First, you have to pay £7 a month (or the equivalent "BT tax" to compensate for their shiteness and package-forcing). Then you have to pay for the game. Okay, maybe you can rent it for a few months, but if you want an unlimited pass (as the article states - legally binding for only three years) then it costs EXACTLY the same as buying the damn game, sometimes a little more. Except it pretty much disappears if you stop paying (and/or after three years).
You don't save much on hardware - £70 for a box or have a computer that's already capable of running quite a lot of stuff anyway (and which you use for myriad other things, upgrade every few years anyway, etc.). You need to tie up your broadband line, most of the time you're playing, you need to already have keyboards, mice, joysticks and other controllers that you want to use. You need to keep the subscription going even if you have a gaming lapse.

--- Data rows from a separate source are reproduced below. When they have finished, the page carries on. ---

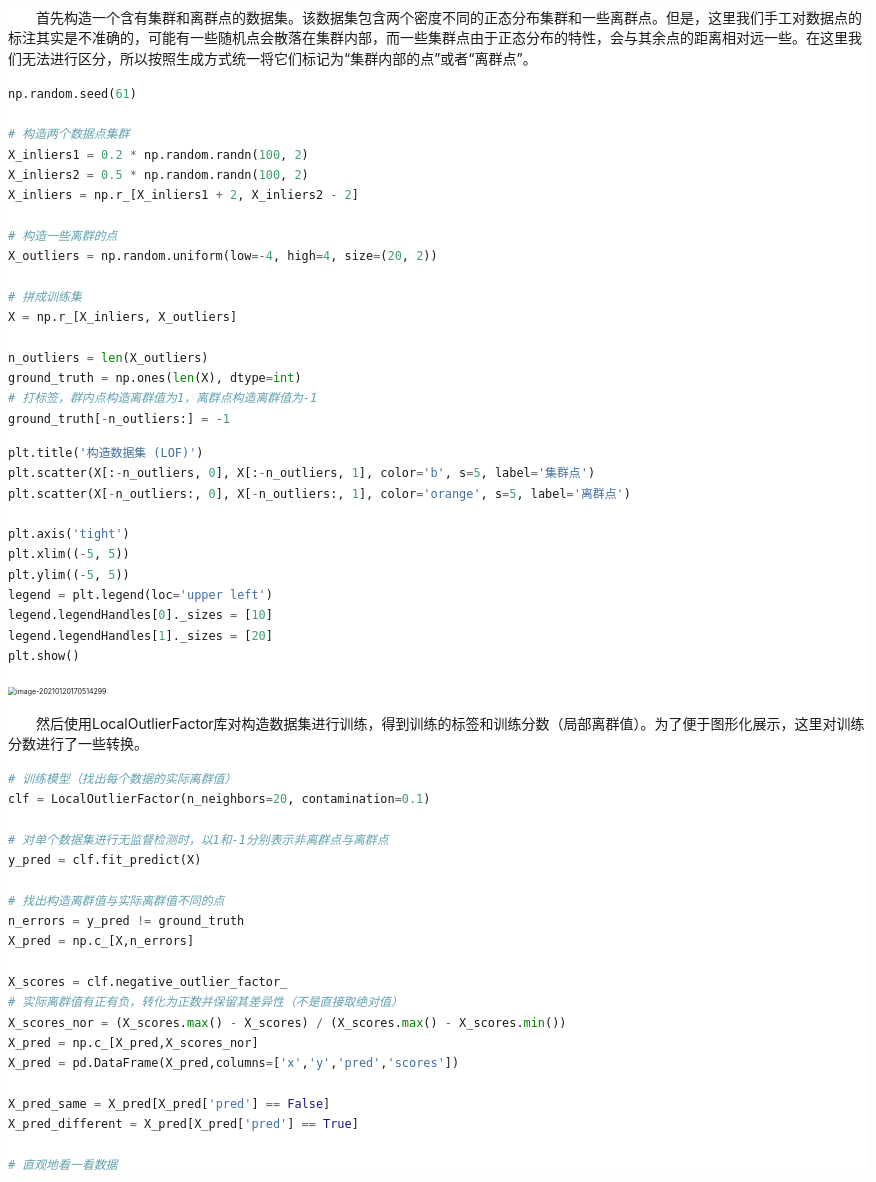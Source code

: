 &emsp;&emsp;首先构造一个含有集群和离群点的数据集。该数据集包含两个密度不同的正态分布集群和一些离群点。但是，这里我们手工对数据点的标注其实是不准确的，可能有一些随机点会散落在集群内部，而一些集群点由于正态分布的特性，会与其余点的距离相对远一些。在这里我们无法进行区分，所以按照生成方式统一将它们标记为“集群内部的点”或者“离群点”。    


```python
np.random.seed(61)

# 构造两个数据点集群
X_inliers1 = 0.2 * np.random.randn(100, 2)
X_inliers2 = 0.5 * np.random.randn(100, 2)
X_inliers = np.r_[X_inliers1 + 2, X_inliers2 - 2]

# 构造一些离群的点
X_outliers = np.random.uniform(low=-4, high=4, size=(20, 2))

# 拼成训练集
X = np.r_[X_inliers, X_outliers]

n_outliers = len(X_outliers)
ground_truth = np.ones(len(X), dtype=int)
# 打标签，群内点构造离群值为1，离群点构造离群值为-1
ground_truth[-n_outliers:] = -1
```


```python
plt.title('构造数据集 (LOF)')
plt.scatter(X[:-n_outliers, 0], X[:-n_outliers, 1], color='b', s=5, label='集群点')
plt.scatter(X[-n_outliers:, 0], X[-n_outliers:, 1], color='orange', s=5, label='离群点')

plt.axis('tight')
plt.xlim((-5, 5))
plt.ylim((-5, 5))
legend = plt.legend(loc='upper left')
legend.legendHandles[0]._sizes = [10]
legend.legendHandles[1]._sizes = [20]
plt.show()
```



<img src="D:\WorkSpace\GitHub\DataWhale_LearningNote\AnomalyDetection\img\image-20210120170514299.png" alt="image-20210120170514299" style="zoom:50%;" />




&emsp;&emsp;然后使用LocalOutlierFactor库对构造数据集进行训练，得到训练的标签和训练分数（局部离群值）。为了便于图形化展示，这里对训练分数进行了一些转换。


```python
# 训练模型（找出每个数据的实际离群值）
clf = LocalOutlierFactor(n_neighbors=20, contamination=0.1)

# 对单个数据集进行无监督检测时，以1和-1分别表示非离群点与离群点
y_pred = clf.fit_predict(X)

# 找出构造离群值与实际离群值不同的点
n_errors = y_pred != ground_truth
X_pred = np.c_[X,n_errors]

X_scores = clf.negative_outlier_factor_
# 实际离群值有正有负，转化为正数并保留其差异性（不是直接取绝对值）
X_scores_nor = (X_scores.max() - X_scores) / (X_scores.max() - X_scores.min())
X_pred = np.c_[X_pred,X_scores_nor]
X_pred = pd.DataFrame(X_pred,columns=['x','y','pred','scores'])

X_pred_same = X_pred[X_pred['pred'] == False]
X_pred_different = X_pred[X_pred['pred'] == True]

# 直观地看一看数据
```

It seems to me an incredibly niche usage that cuts a lot of people out of the equation - serious gamers won't tolerate the compression or the latency or the prices, households won't use it because it's effectively single-player-only because of the bandwidth requirements and hardware interfacing, kids who can't afford games but just want to demo things to say they've played it will be disappointed with the requirements and the results (not to mention pricing), casual gamers won't want to pay a subscription / box /software etc. to rent things like World of Goo (which disappear if they stop paying), people who are scared to install games won't even hear, let alone touch, this service.
To me, even a cheap gaming PC and a copy of Steam is infinitely more valuable and solves almost all of the above problems immediately. And, guess what, you're final picture quality will be better! It's effectively the same as those "virtual office" services when you can just log onto a remote desktop, except it really picked the worst possible use-case.